The answer must reproduce every record exactly, with all pictures omitted.

· · ·

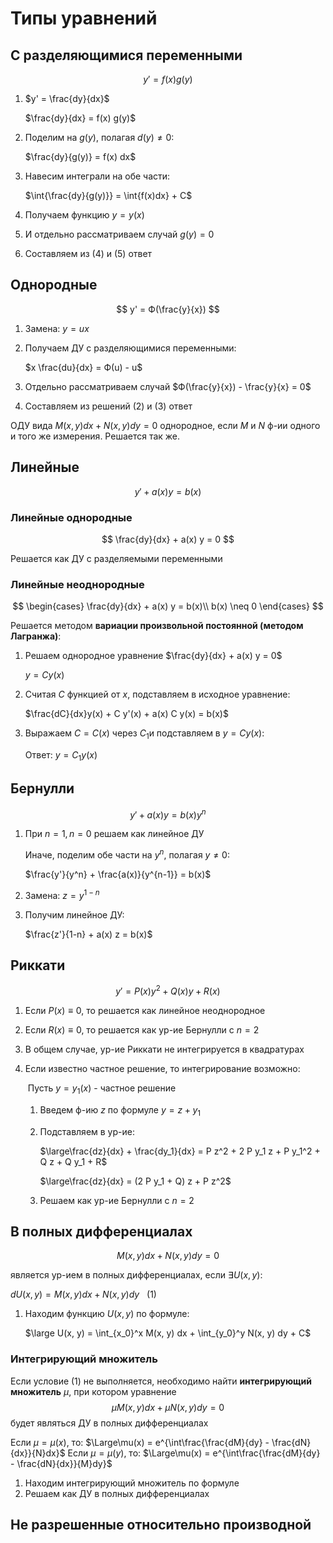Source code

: # Типы уравнений

## С разделяющимися переменными

$$
y' = f(x) g(y)
$$

1. $y' = \frac{dy}{dx}$

   $\frac{dy}{dx} = f(x) g(y)$ 

2. Поделим на $g(y)$, полагая $d(y) \neq 0$:

   $\frac{dy}{g(y)} = f(x) dx$

3. Навесим интеграли на обе части:

   $\int{\frac{dy}{g(y)}} = \int{f(x)dx} + C$

4. Получаем функцию $y=y(x)$

5. И отдельно рассматриваем случай $g(y)=0$

6. Составляем из (4) и (5) ответ

## Однородные

$$
y' = Ф(\frac{y}{x})
$$

1. Замена: $y = ux$

2. Получаем ДУ с разделяющимися переменными:

   $x \frac{du}{dx} = Ф(u) - u$ 

3. Отдельно рассматриваем случай $Ф(\frac{y}{x}) - \frac{y}{x} = 0$

4. Составляем из решений (2) и (3) ответ

ОДУ вида $M(x, y) dx + N(x, y) dy = 0$ однородное, если $M$ и $N$ ф-ии одного и того же измерения. Решается так же.

## Линейные

$$
y' + a(x) y = b(x)
$$

### Линейные однородные

$$
\frac{dy}{dx} + a(x) y = 0
$$

Решается как ДУ с разделяемыми переменными

### Линейные неоднородные

$$
\begin{cases}  \frac{dy}{dx} + a(x) y = b(x)\\ b(x) \neq 0 \end{cases}
$$

Решается методом **вариации произвольной постоянной (методом Лагранжа)**:

1. Решаем однородное уравнение $\frac{dy}{dx} + a(x) y = 0$

   $y = C y(x)$

2. Считая $C$ функцией от $x$, подставляем в исходное уравнение:

   $\frac{dC}{dx}y(x) + C y'(x) + a(x) C y(x) = b(x)$

3. Выражаем $C=С(x)$ через $C_1$и подставляем в $y = C y(x)$:

   Ответ: $y = C_1 y(x)$

## Бернулли

$$
y' + a(x) y = b(x) y^n
$$

1. При $n=1, n=0$ решаем как линейное ДУ

   Иначе, поделим обе части на $y^n$, полагая $y \neq 0$: 

   $\frac{y'}{y^n} + \frac{a(x)}{y^{n-1}} = b(x)$

2. Замена: $z = y^{1-n}$

3. Получим линейное ДУ:

   $\frac{z'}{1-n} + a(x) z = b(x)$

## Риккати

$$
y' = P(x) y^2 + Q(x) y + R(x)
$$

1. Если $P(x) \equiv 0$, то решается как линейное неоднородное

2. Если $R(x) \equiv 0$, то решается как ур-ие Бернулли с $n = 2$

3. В общем случае, ур-ие Риккати не интегрируется в квадратурах

4. Если известно частное решение, то интегрирование возможно:

   ​	Пусть $y = y_1(x)$ - частное решение

   1. Введем ф-ию $z$ по формуле $y = z + y_1$

   2. Подставляем в ур-ие:

      $\large\frac{dz}{dx} + \frac{dy_1}{dx} = P z^2 + 2 P y_1 z + P y_1^2 + Q z + Q y_1 + R$

      $\large\frac{dz}{dx} = (2 P y_1 + Q) z + P z^2$

   3. Решаем как ур-ие Бернулли с $n = 2$

## В полных дифференциалах

$$
M(x, y) dx + N(x, y) dy = 0
$$

 является ур-ием в полных дифференциалах, если $\exists U(x, y):$

$dU(x, y) = M(x, y) dx + N (x, y) dy \ \ \ (1)$

1. Находим функцию $U(x, y)$ по формуле:

   $\large U(x, y) = \int_{x_0}^x M(x, y) dx + \int_{y_0}^y N(x, y) dy + C$


### Интегрирующий множитель

Если условие (1) не выполняется, необходимо найти **интегрирующий множитель** $\mu$, при котором уравнение 
$$
\mu M(x, y) dx + \mu N(x,y) dy = 0
$$
будет являться ДУ в полных дифференциалах

Если $\mu = \mu(x)$, то: $\Large\mu(x) = e^{\int\frac{\frac{dM}{dy} - \frac{dN}{dx}}{N}dx}$
Если $\mu = \mu(y)$, то: $\Large\mu(x) = e^{\int\frac{\frac{dM}{dy} - \frac{dN}{dx}}{M}dy}$

1. Находим интегрирующий множитель по формуле
2. Решаем как ДУ в полных дифференциалах

## Не разрешенные относительно производной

· · ·

### Written answer
Source code

: # Типы уравнений

## С разделяющимися переменными

$$
y' = f(x) g(y)
$$

1. $y' = \frac{dy}{dx}$

   $\frac{dy}{dx} = f(x) g(y)$ 

2. Поделим на $g(y)$, полагая $d(y) \neq 0$:

   $\frac{dy}{g(y)} = f(x) dx$

3. Навесим интеграли на обе части:

   $\int{\frac{dy}{g(y)}} = \int{f(x)dx} + C$

4. Получаем функцию $y=y(x)$

5. И отдельно рассматриваем случай $g(y)=0$

6. Составляем из (4) и (5) ответ

## Однородные

$$
y' = Ф(\frac{y}{x})
$$

1. Замена: $y = ux$

2. Получаем ДУ с разделяющимися переменными:

   $x \frac{du}{dx} = Ф(u) - u$ 

3. Отдельно рассматриваем случай $Ф(\frac{y}{x}) - \frac{y}{x} = 0$

4. Составляем из решений (2) и (3) ответ

ОДУ вида $M(x, y) dx + N(x, y) dy = 0$ однородное, если $M$ и $N$ ф-ии одного и того же измерения. Решается так же.

## Линейные

$$
y' + a(x) y = b(x)
$$

### Линейные однородные

$$
\frac{dy}{dx} + a(x) y = 0
$$

Решается как ДУ с разделяемыми переменными

### Линейные неоднородные

$$
\begin{cases}  \frac{dy}{dx} + a(x) y = b(x)\\ b(x) \neq 0 \end{cases}
$$

Решается методом **вариации произвольной постоянной (методом Лагранжа)**:

1. Решаем однородное уравнение $\frac{dy}{dx} + a(x) y = 0$

   $y = C y(x)$

2. Считая $C$ функцией от $x$, подставляем в исходное уравнение:

   $\frac{dC}{dx}y(x) + C y'(x) + a(x) C y(x) = b(x)$

3. Выражаем $C=С(x)$ через $C_1$и подставляем в $y = C y(x)$:

   Ответ: $y = C_1 y(x)$

## Бернулли

$$
y' + a(x) y = b(x) y^n
$$

1. При $n=1, n=0$ решаем как линейное ДУ

   Иначе, поделим обе части на $y^n$, полагая $y \neq 0$: 

   $\frac{y'}{y^n} + \frac{a(x)}{y^{n-1}} = b(x)$

2. Замена: $z = y^{1-n}$

3. Получим линейное ДУ:

   $\frac{z'}{1-n} + a(x) z = b(x)$

## Риккати

$$
y' = P(x) y^2 + Q(x) y + R(x)
$$

1. Если $P(x) \equiv 0$, то решается как линейное неоднородное

2. Если $R(x) \equiv 0$, то решается как ур-ие Бернулли с $n = 2$

3. В общем случае, ур-ие Риккати не интегрируется в квадратурах

4. Если известно частное решение, то интегрирование возможно:

   ​	Пусть $y = y_1(x)$ - частное решение

   1. Введем ф-ию $z$ по формуле $y = z + y_1$

   2. Подставляем в ур-ие:

      $\large\frac{dz}{dx} + \frac{dy_1}{dx} = P z^2 + 2 P y_1 z + P y_1^2 + Q z + Q y_1 + R$

      $\large\frac{dz}{dx} = (2 P y_1 + Q) z + P z^2$

   3. Решаем как ур-ие Бернулли с $n = 2$

## В полных дифференциалах

$$
M(x, y) dx + N(x, y) dy = 0
$$

 является ур-ием в полных дифференциалах, если $\exists U(x, y):$

$dU(x, y) = M(x, y) dx + N (x, y) dy \ \ \ (1)$

1. Находим функцию $U(x, y)$ по формуле:

   $\large U(x, y) = \int_{x_0}^x M(x, y) dx + \int_{y_0}^y N(x, y) dy + C$


### Интегрирующий множитель

Если условие (1) не выполняется, необходимо найти **интегрирующий множитель** $\mu$, при котором уравнение 
$$
\mu M(x, y) dx + \mu N(x,y) dy = 0
$$
будет являться ДУ в полных дифференциалах

Если $\mu = \mu(x)$, то: $\Large\mu(x) = e^{\int\frac{\frac{dM}{dy} - \frac{dN}{dx}}{N}dx}$
Если $\mu = \mu(y)$, то: $\Large\mu(x) = e^{\int\frac{\frac{dM}{dy} - \frac{dN}{dx}}{M}dy}$

1. Находим интегрирующий множитель по формуле
2. Решаем как ДУ в полных дифференциалах

## Не разрешенные относительно производной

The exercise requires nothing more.